Saturday, April 06, 2013
The New Colossus
The Los Angeles Review of Books discusses the poem at the base of the Statue of Liberty.
From the piece...
WHEN I TELL PEOPLE that I am writing my first poetry column for the Los Angeles Review of Books about the poem that is on the base of the Statue of Liberty, they often look at me quizzically, as if they only kind of know what I am talking about. They may be thinking, “Did I know there was a poem on the Statue of Liberty?” or, better yet, “Yes, I know there is a poem there, but I can’t remember how it goes or who it is by.” In order to put an end to the awkward silence that often follows, I sometimes say, “You know: ‘Give me your tired, your poor, et cetera, et cetera,’” at which point some people nod happily along and in unison with “et cetera” precisely because, if they know the poem at all, this is exactly where their knowledge of the lines ends.
In fact, it turns out that almost no one knows the entire poem that adorns the statue’s pedestal, and very few people have ever heard of the poet who wrote it. In this column — the first of what I hope will be many to come, each about a single poem, often a poem that we think we know but don’t really know — I will immerse you in the stories that poems tell, stories about their own making, about the world from which they came and the world in which they continue to exist, stories about what we as readers have done with them over time.
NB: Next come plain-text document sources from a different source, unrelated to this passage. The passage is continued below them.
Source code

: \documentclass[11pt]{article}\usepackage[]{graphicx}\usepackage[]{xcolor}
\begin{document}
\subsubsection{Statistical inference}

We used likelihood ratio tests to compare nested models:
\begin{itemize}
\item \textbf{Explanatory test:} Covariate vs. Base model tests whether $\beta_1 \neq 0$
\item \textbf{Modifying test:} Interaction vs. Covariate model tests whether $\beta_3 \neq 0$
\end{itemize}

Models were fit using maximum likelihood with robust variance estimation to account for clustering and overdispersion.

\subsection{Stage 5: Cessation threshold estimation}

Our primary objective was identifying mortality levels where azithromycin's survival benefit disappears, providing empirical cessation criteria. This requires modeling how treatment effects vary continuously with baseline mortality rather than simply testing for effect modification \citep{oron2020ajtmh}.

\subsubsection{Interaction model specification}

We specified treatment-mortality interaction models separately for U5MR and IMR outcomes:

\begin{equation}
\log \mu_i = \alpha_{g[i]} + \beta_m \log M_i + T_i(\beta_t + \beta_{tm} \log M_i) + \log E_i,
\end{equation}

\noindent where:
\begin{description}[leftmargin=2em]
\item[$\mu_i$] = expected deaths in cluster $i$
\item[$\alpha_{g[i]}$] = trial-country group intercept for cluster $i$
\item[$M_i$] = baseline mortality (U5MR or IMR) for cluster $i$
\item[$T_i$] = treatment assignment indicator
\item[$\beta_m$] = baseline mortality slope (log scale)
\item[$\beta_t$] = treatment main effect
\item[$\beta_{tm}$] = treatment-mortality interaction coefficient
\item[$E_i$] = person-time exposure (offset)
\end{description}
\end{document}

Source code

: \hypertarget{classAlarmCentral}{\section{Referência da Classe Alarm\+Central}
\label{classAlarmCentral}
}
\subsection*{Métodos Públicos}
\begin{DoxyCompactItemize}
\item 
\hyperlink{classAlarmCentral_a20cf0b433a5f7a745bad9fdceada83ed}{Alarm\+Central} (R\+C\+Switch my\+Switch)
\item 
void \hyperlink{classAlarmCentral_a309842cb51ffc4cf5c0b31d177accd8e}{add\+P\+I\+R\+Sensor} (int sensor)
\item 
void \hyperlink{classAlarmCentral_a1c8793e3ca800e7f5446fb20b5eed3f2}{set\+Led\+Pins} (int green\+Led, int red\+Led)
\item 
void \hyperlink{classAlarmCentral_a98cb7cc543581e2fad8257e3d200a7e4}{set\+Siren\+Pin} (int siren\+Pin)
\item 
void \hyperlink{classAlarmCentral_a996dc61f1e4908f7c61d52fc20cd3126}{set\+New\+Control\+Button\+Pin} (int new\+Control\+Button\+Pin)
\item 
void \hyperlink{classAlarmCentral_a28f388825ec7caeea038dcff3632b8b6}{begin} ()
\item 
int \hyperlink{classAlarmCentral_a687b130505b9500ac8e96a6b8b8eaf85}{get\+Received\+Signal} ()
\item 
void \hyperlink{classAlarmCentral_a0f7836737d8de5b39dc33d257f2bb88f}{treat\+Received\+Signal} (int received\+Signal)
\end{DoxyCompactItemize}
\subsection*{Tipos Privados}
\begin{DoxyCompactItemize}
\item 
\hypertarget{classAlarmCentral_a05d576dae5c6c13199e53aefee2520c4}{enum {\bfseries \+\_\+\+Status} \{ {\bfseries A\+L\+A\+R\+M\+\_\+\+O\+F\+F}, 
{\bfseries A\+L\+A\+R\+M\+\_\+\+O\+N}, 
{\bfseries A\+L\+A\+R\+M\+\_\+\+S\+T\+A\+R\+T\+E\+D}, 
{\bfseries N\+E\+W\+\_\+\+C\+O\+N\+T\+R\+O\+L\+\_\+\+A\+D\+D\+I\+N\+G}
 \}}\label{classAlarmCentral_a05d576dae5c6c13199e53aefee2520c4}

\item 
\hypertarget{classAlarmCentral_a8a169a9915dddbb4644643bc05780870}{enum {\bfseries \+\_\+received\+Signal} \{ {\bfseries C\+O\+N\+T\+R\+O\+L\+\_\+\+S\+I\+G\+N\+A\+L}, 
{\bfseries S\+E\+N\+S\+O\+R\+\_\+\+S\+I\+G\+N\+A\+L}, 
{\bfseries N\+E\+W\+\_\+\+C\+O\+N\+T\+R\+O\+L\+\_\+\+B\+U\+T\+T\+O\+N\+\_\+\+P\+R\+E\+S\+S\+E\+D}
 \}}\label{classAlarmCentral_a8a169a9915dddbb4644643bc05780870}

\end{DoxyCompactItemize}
In the case of “The New Colossus” — the formally stunning, politically subversive, yet oddly forgettable poem that Emma Lazarus composed in November 1883 and that was engraved on the pedestal of the Statue of Liberty in 1903 — this story take us from ancient Greece to Hurricane Sandy, from US anti-immigrant legislation to the crimes committed against Russian Jews at the end of the 19th century, from the challenges faced by a woman poet who wrote for a very public audience to the other, silent monument that displays these lines.